MediaTekは2026年の幕開け早々、新型チップセット「Dimensity 9500e」を1月15日に発表すると正式に明らかにしました。最上位モデルとは一線を画しつつも、高い処理性能と電力効率を両立させたサブフラッグシップ向けSoCとして位置付けられており、今年のミドル〜上位クラス市場の注目株となりそうです。
POCO X8 Pro Maxの中核チップとして採用か
Dimensity 9500eを最初に搭載する端末として、中国向けのREDMI Turbo 5 Maxが噂されていますが、注目すべきはそのグローバル展開です。Xiaomiのこれまでの戦略を踏まえると、この端末は海外市場向けに「POCO X8 Pro Max」として展開される可能性が高いと見られています。
POCOブランドは日本市場でも着実に存在感を高めており、X8 Pro Maxが国内投入されれば、性能重視のユーザーにとって有力な選択肢となりそうです。
Dimensity 9400+をベースに最適化された新設計
Dimensity 9500eは、単なる既存チップの焼き直しではありません。構成はCortex-X925を1基、Cortex-X4を3基、Cortex-A720を4基組み合わせたオクタコア構成で、前世代のDimensity 9400+をベースにしつつ、パフォーマンスと効率のバランスを再調整した設計となっています。
製造プロセスにはTSMCの3nm世代「N3E」を採用しており、発熱や消費電力の面でも改善が期待されています。
高クロックGPUでゲーム性能を重視
グラフィックス面も大きな特徴です。Dimensity 9500eには、G925 MP12 GPUが搭載され、動作クロックは約1.6GHzに達するとされています。これは同クラスのSoCとしてはかなり高い水準で、長時間のゲームプレイでも安定したパフォーマンスを維持することを狙った設計と見られます。
発熱による性能低下が課題となりがちな高性能モデルに対し、MediaTekはこの「e」シリーズで実用性を重視した方向性を打ち出してきた印象です。
フラッグシップ級体験をより手頃な価格で
このチップを採用するPOCO X8 Pro Maxは、フラッグシップに迫る性能を持ちながら、価格は比較的抑えられると予想されています。中国市場ではおおよそ350〜400ドル帯が想定されており、グローバルモデルでもコストパフォーマンスの高さが大きな武器になりそうです。
HyperOSとの組み合わせにより、日常操作からゲームまで快適にこなせる端末として位置付けられる可能性があります。

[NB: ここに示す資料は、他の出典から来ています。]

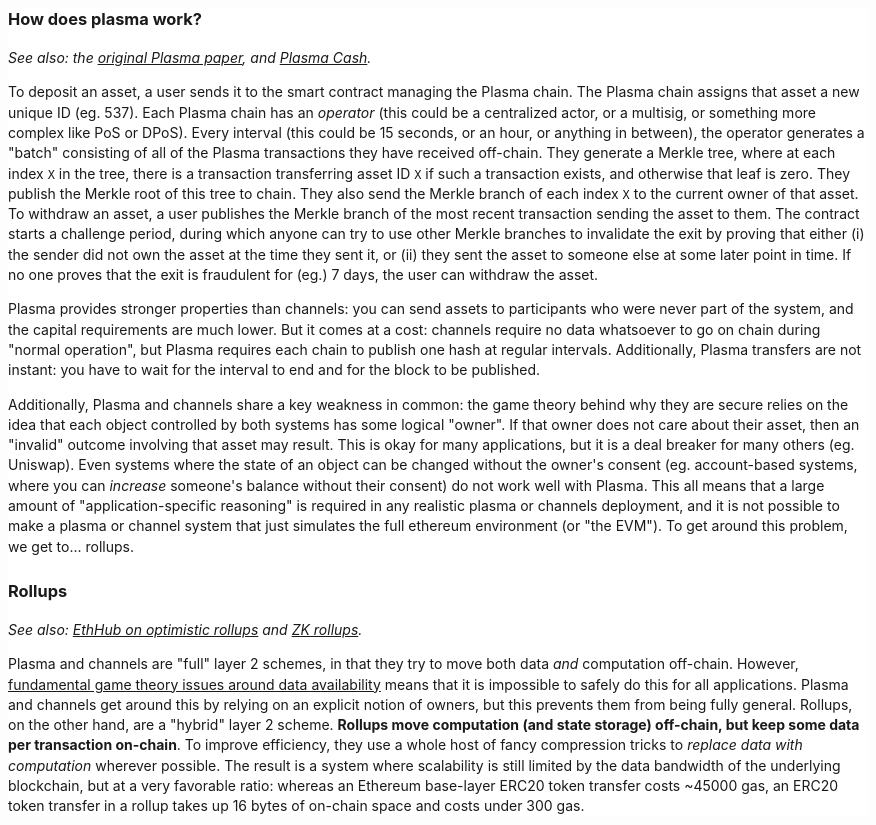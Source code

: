 ### How does plasma work?

_See also: the [original Plasma paper](http://plasma.io/plasma-deprecated.pdf), and [Plasma Cash](https://ethresear.ch/t/plasma-cash-plasma-with-much-less-per-user-data-checking/1298)._

To deposit an asset, a user sends it to the smart contract managing the Plasma chain. The Plasma chain assigns that asset a new unique ID (eg. 537). Each Plasma chain has an _operator_ (this could be a centralized actor, or a multisig, or something more complex like PoS or DPoS). Every interval (this could be 15 seconds, or an hour, or anything in between), the operator generates a "batch" consisting of all of the Plasma transactions they have received off-chain. They generate a Merkle tree, where at each index `X` in the tree, there is a transaction transferring asset ID `X` if such a transaction exists, and otherwise that leaf is zero. They publish the Merkle root of this tree to chain. They also send the Merkle branch of each index `X` to the current owner of that asset. To withdraw an asset, a user publishes the Merkle branch of the most recent transaction sending the asset to them. The contract starts a challenge period, during which anyone can try to use other Merkle branches to invalidate the exit by proving that either (i) the sender did not own the asset at the time they sent it, or (ii) they sent the asset to someone else at some later point in time. If no one proves that the exit is fraudulent for (eg.) 7 days, the user can withdraw the asset.

Plasma provides stronger properties than channels: you can send assets to participants who were never part of the system, and the capital requirements are much lower. But it comes at a cost: channels require no data whatsoever to go on chain during "normal operation", but Plasma requires each chain to publish one hash at regular intervals. Additionally, Plasma transfers are not instant: you have to wait for the interval to end and for the block to be published.

Additionally, Plasma and channels share a key weakness in common: the game theory behind why they are secure relies on the idea that each object controlled by both systems has some logical "owner". If that owner does not care about their asset, then an "invalid" outcome involving that asset may result. This is okay for many applications, but it is a deal breaker for many others (eg. Uniswap). Even systems where the state of an object can be changed without the owner's consent (eg. account-based systems, where you can _increase_ someone's balance without their consent) do not work well with Plasma. This all means that a large amount of "application-specific reasoning" is required in any realistic plasma or channels deployment, and it is not possible to make a plasma or channel system that just simulates the full ethereum environment (or "the EVM"). To get around this problem, we get to... rollups.

### Rollups

_See also: [EthHub on optimistic rollups](https://docs.ethhub.io/ethereum-roadmap/layer-2-scaling/optimistic_rollups/) and [ZK rollups](https://docs.ethhub.io/ethereum-roadmap/layer-2-scaling/zk-rollups/)._

Plasma and channels are "full" layer 2 schemes, in that they try to move both data _and_ computation off-chain. However, [fundamental game theory issues around data availability](https://www.youtube.com/watch?v=OJT_fR7wexw) means that it is impossible to safely do this for all applications. Plasma and channels get around this by relying on an explicit notion of owners, but this prevents them from being fully general. Rollups, on the other hand, are a "hybrid" layer 2 scheme. **Rollups move computation (and state storage) off-chain, but keep some data per transaction on-chain**. To improve efficiency, they use a whole host of fancy compression tricks to _replace data with computation_ wherever possible. The result is a system where scalability is still limited by the data bandwidth of the underlying blockchain, but at a very favorable ratio: whereas an Ethereum base-layer ERC20 token transfer costs ~45000 gas, an ERC20 token transfer in a rollup takes up 16 bytes of on-chain space and costs under 300 gas.
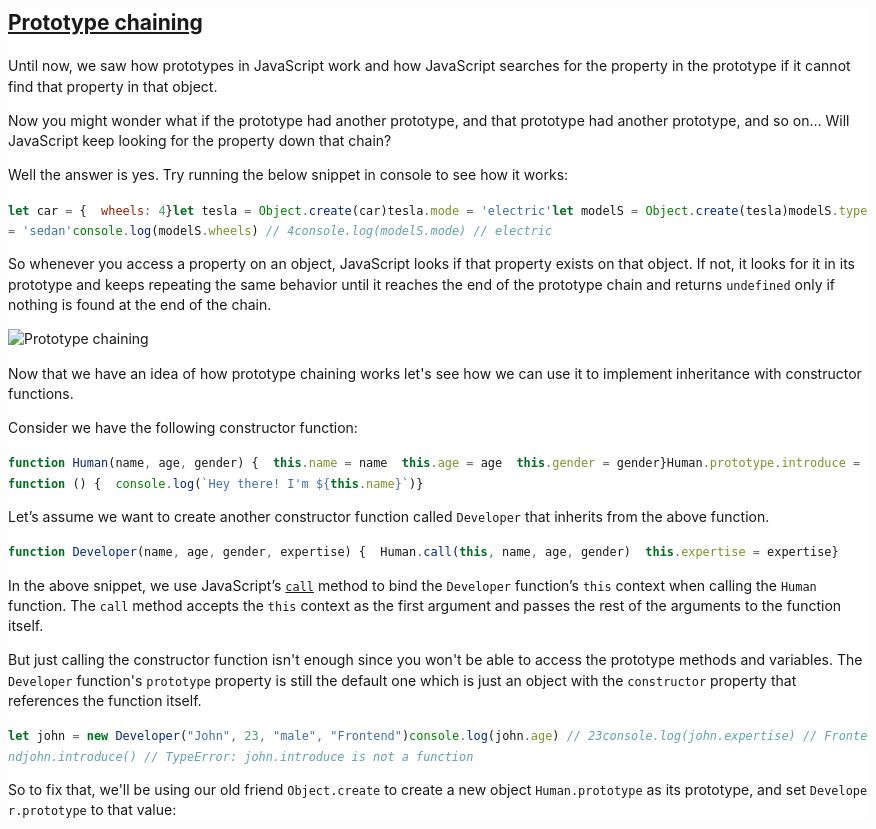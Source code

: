 ## [Prototype chaining](https://prateeksurana.me/blog/how-javascript-classes-work-under-the-hood/#prototype-chaining)

Until now, we saw how prototypes in JavaScript work and how JavaScript searches for the property in the prototype if it cannot find that property in that object.

Now you might wonder what if the prototype had another prototype, and that prototype had another prototype, and so on... Will JavaScript keep looking for the property down that chain?

Well the answer is yes. Try running the below snippet in console to see how it works:

```jsx
let car = {  wheels: 4}let tesla = Object.create(car)tesla.mode = 'electric'let modelS = Object.create(tesla)modelS.type = 'sedan'console.log(modelS.wheels) // 4console.log(modelS.mode) // electric
```

So whenever you access a property on an object, JavaScript looks if that property exists on that object. If not, it looks for it in its prototype and keeps repeating the same behavior until it reaches the end of the prototype chain and returns `undefined` only if nothing is found at the end of the chain.

![Prototype chaining](/img/prototypes-chaining-visualization-768.jpeg)

Now that we have an idea of how prototype chaining works let's see how we can use it to implement inheritance with constructor functions.

Consider we have the following constructor function:

```jsx
function Human(name, age, gender) {  this.name = name  this.age = age  this.gender = gender}Human.prototype.introduce = function () {  console.log(`Hey there! I'm ${this.name}`)}
```

Let’s assume we want to create another constructor function called `Developer` that inherits from the above function.

```jsx
function Developer(name, age, gender, expertise) {  Human.call(this, name, age, gender)  this.expertise = expertise}
```

In the above snippet, we use JavaScript’s [`call`](https://developer.mozilla.org/en-US/docs/Web/JavaScript/Reference/Global_Objects/Function/call) method to bind the `Developer` function’s `this` context when calling the `Human` function. The `call` method accepts the `this` context as the first argument and passes the rest of the arguments to the function itself.

But just calling the constructor function isn't enough since you won't be able to access the prototype methods and variables. The `Developer` function's `prototype` property is still the default one which is just an object with the `constructor` property that references the function itself.

```jsx
let john = new Developer("John", 23, "male", "Frontend")console.log(john.age) // 23console.log(john.expertise) // Frontendjohn.introduce() // TypeError: john.introduce is not a function
```

So to fix that, we'll be using our old friend `Object.create` to create a new object `Human.prototype` as its prototype, and set `Developer.prototype` to that value:
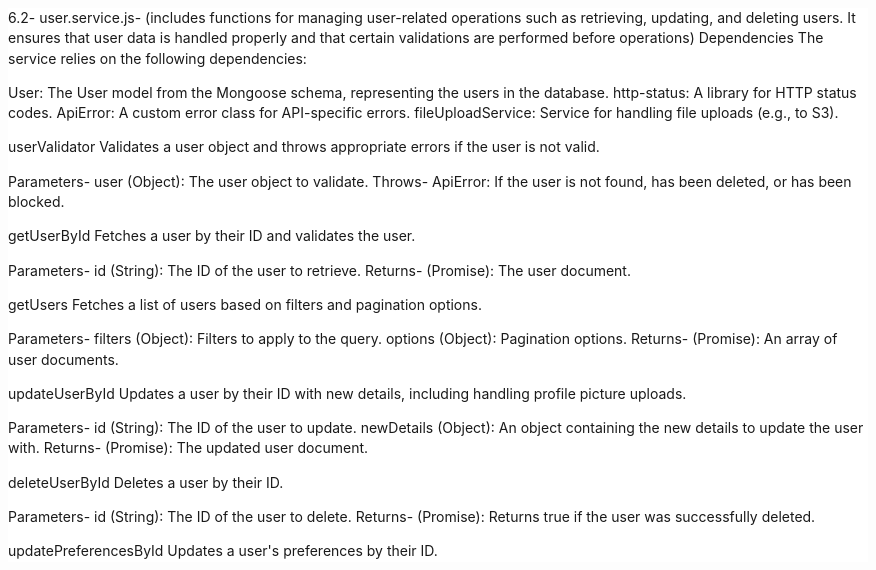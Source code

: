 
6.2- user.service.js- (includes functions for managing user-related operations such as retrieving, updating, and deleting users. It ensures that user data is handled properly and that certain validations are performed before operations)
Dependencies
The service relies on the following dependencies:

User: The User model from the Mongoose schema, representing the users in the database.
http-status: A library for HTTP status codes.
ApiError: A custom error class for API-specific errors.
fileUploadService: Service for handling file uploads (e.g., to S3).

userValidator
Validates a user object and throws appropriate errors if the user is not valid.

Parameters-
	user (Object): The user object to validate.
Throws-
	ApiError: If the user is not found, has been deleted, or has been blocked.


getUserById
Fetches a user by their ID and validates the user.

Parameters-
	id (String): The ID of the user to retrieve.
Returns-
	(Promise<Object>): The user document.

getUsers
Fetches a list of users based on filters and pagination options.

Parameters-
	filters (Object): Filters to apply to the query.
	options (Object): Pagination options.
Returns-
	(Promise<Array>): An array of user documents.


updateUserById
Updates a user by their ID with new details, including handling profile picture uploads.

Parameters-
	id (String): The ID of the user to update.
	newDetails (Object): An object containing the new details to update the user with.
Returns-
	(Promise<Object>): The updated user document.

deleteUserById
Deletes a user by their ID.

Parameters-
	id (String): The ID of the user to delete.
Returns-
	(Promise<Boolean>): Returns true if the user was successfully deleted.

updatePreferencesById
Updates a user's preferences by their ID.
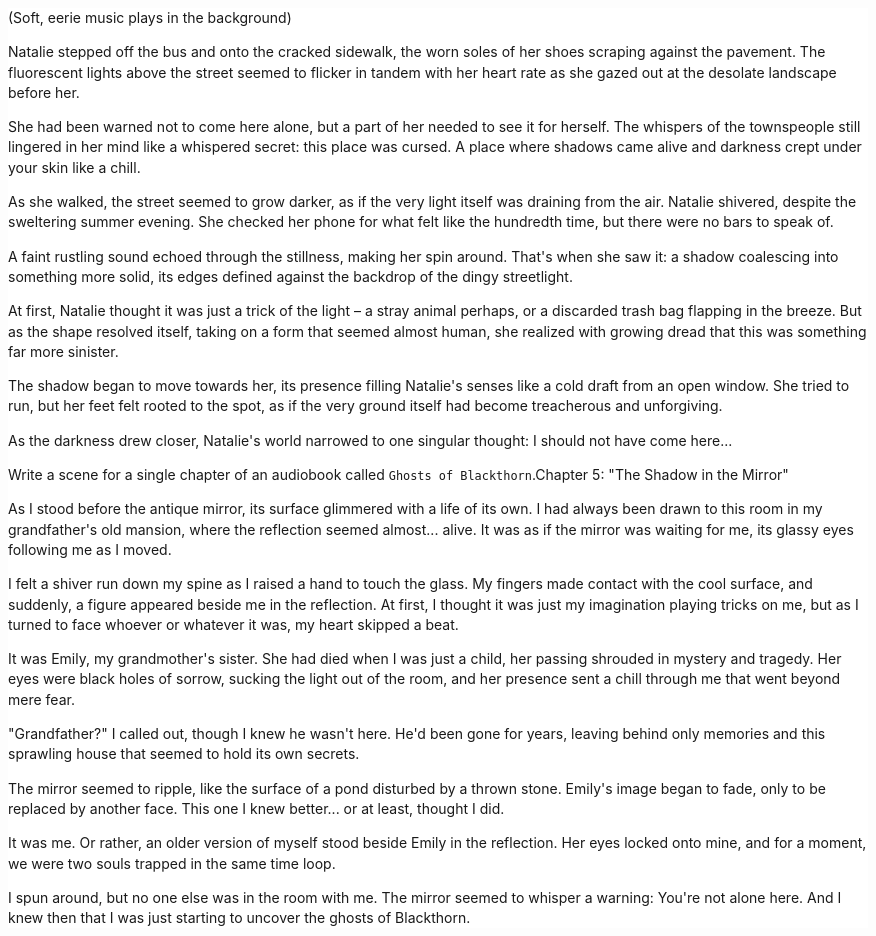 (Soft, eerie music plays in the background)

Natalie stepped off the bus and onto the cracked sidewalk, the worn soles of her shoes scraping against the pavement. The fluorescent lights above the street seemed to flicker in tandem with her heart rate as she gazed out at the desolate landscape before her.

She had been warned not to come here alone, but a part of her needed to see it for herself. The whispers of the townspeople still lingered in her mind like a whispered secret: this place was cursed. A place where shadows came alive and darkness crept under your skin like a chill.

As she walked, the street seemed to grow darker, as if the very light itself was draining from the air. Natalie shivered, despite the sweltering summer evening. She checked her phone for what felt like the hundredth time, but there were no bars to speak of.

A faint rustling sound echoed through the stillness, making her spin around. That's when she saw it: a shadow coalescing into something more solid, its edges defined against the backdrop of the dingy streetlight.

At first, Natalie thought it was just a trick of the light – a stray animal perhaps, or a discarded trash bag flapping in the breeze. But as the shape resolved itself, taking on a form that seemed almost human, she realized with growing dread that this was something far more sinister.

The shadow began to move towards her, its presence filling Natalie's senses like a cold draft from an open window. She tried to run, but her feet felt rooted to the spot, as if the very ground itself had become treacherous and unforgiving.

As the darkness drew closer, Natalie's world narrowed to one singular thought: I should not have come here...<end>

Write a scene for a single chapter of an audiobook called `Ghosts of Blackthorn`.<start>Chapter 5: "The Shadow in the Mirror"

As I stood before the antique mirror, its surface glimmered with a life of its own. I had always been drawn to this room in my grandfather's old mansion, where the reflection seemed almost... alive. It was as if the mirror was waiting for me, its glassy eyes following me as I moved.

I felt a shiver run down my spine as I raised a hand to touch the glass. My fingers made contact with the cool surface, and suddenly, a figure appeared beside me in the reflection. At first, I thought it was just my imagination playing tricks on me, but as I turned to face whoever or whatever it was, my heart skipped a beat.

It was Emily, my grandmother's sister. She had died when I was just a child, her passing shrouded in mystery and tragedy. Her eyes were black holes of sorrow, sucking the light out of the room, and her presence sent a chill through me that went beyond mere fear.

"Grandfather?" I called out, though I knew he wasn't here. He'd been gone for years, leaving behind only memories and this sprawling house that seemed to hold its own secrets.

The mirror seemed to ripple, like the surface of a pond disturbed by a thrown stone. Emily's image began to fade, only to be replaced by another face. This one I knew better... or at least, thought I did.

It was me. Or rather, an older version of myself stood beside Emily in the reflection. Her eyes locked onto mine, and for a moment, we were two souls trapped in the same time loop.

I spun around, but no one else was in the room with me. The mirror seemed to whisper a warning: You're not alone here. And I knew then that I was just starting to uncover the ghosts of Blackthorn.<end>
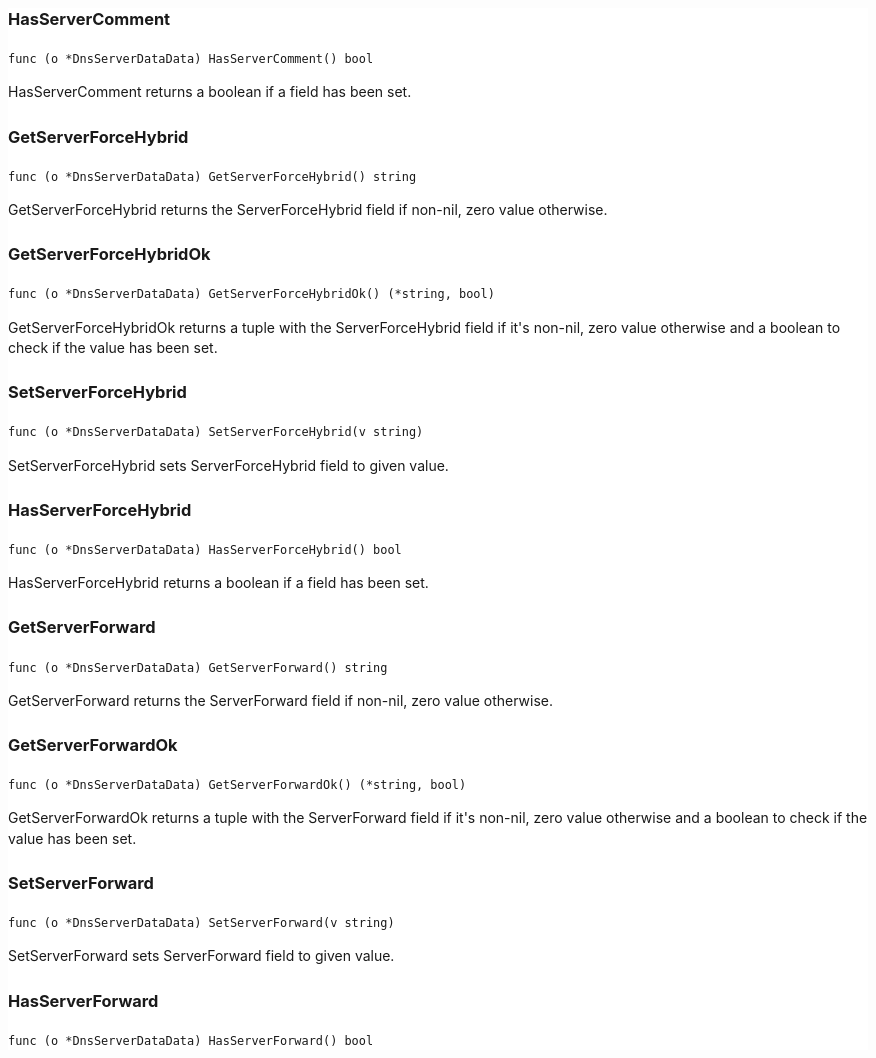 ### HasServerComment

`func (o *DnsServerDataData) HasServerComment() bool`

HasServerComment returns a boolean if a field has been set.

### GetServerForceHybrid

`func (o *DnsServerDataData) GetServerForceHybrid() string`

GetServerForceHybrid returns the ServerForceHybrid field if non-nil, zero value otherwise.

### GetServerForceHybridOk

`func (o *DnsServerDataData) GetServerForceHybridOk() (*string, bool)`

GetServerForceHybridOk returns a tuple with the ServerForceHybrid field if it's non-nil, zero value otherwise
and a boolean to check if the value has been set.

### SetServerForceHybrid

`func (o *DnsServerDataData) SetServerForceHybrid(v string)`

SetServerForceHybrid sets ServerForceHybrid field to given value.

### HasServerForceHybrid

`func (o *DnsServerDataData) HasServerForceHybrid() bool`

HasServerForceHybrid returns a boolean if a field has been set.

### GetServerForward

`func (o *DnsServerDataData) GetServerForward() string`

GetServerForward returns the ServerForward field if non-nil, zero value otherwise.

### GetServerForwardOk

`func (o *DnsServerDataData) GetServerForwardOk() (*string, bool)`

GetServerForwardOk returns a tuple with the ServerForward field if it's non-nil, zero value otherwise
and a boolean to check if the value has been set.

### SetServerForward

`func (o *DnsServerDataData) SetServerForward(v string)`

SetServerForward sets ServerForward field to given value.

### HasServerForward

`func (o *DnsServerDataData) HasServerForward() bool`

Snapdragon 8 Eliteの対抗馬となるか
Dimensity 9500eの登場により、ハイパフォーマンス帯の価格競争はさらに激しくなりそうです。実際のベンチマークや実機レビュー次第では、QualcommのSnapdragon 8 Eliteシリーズに対抗できる存在として評価される可能性もあります。
POCO X8 Pro Maxの正式発表や日本市場での展開が実現すれば、2026年のスマートフォン選びにおいて重要な一台となりそうです。今後の続報に注目が集まります。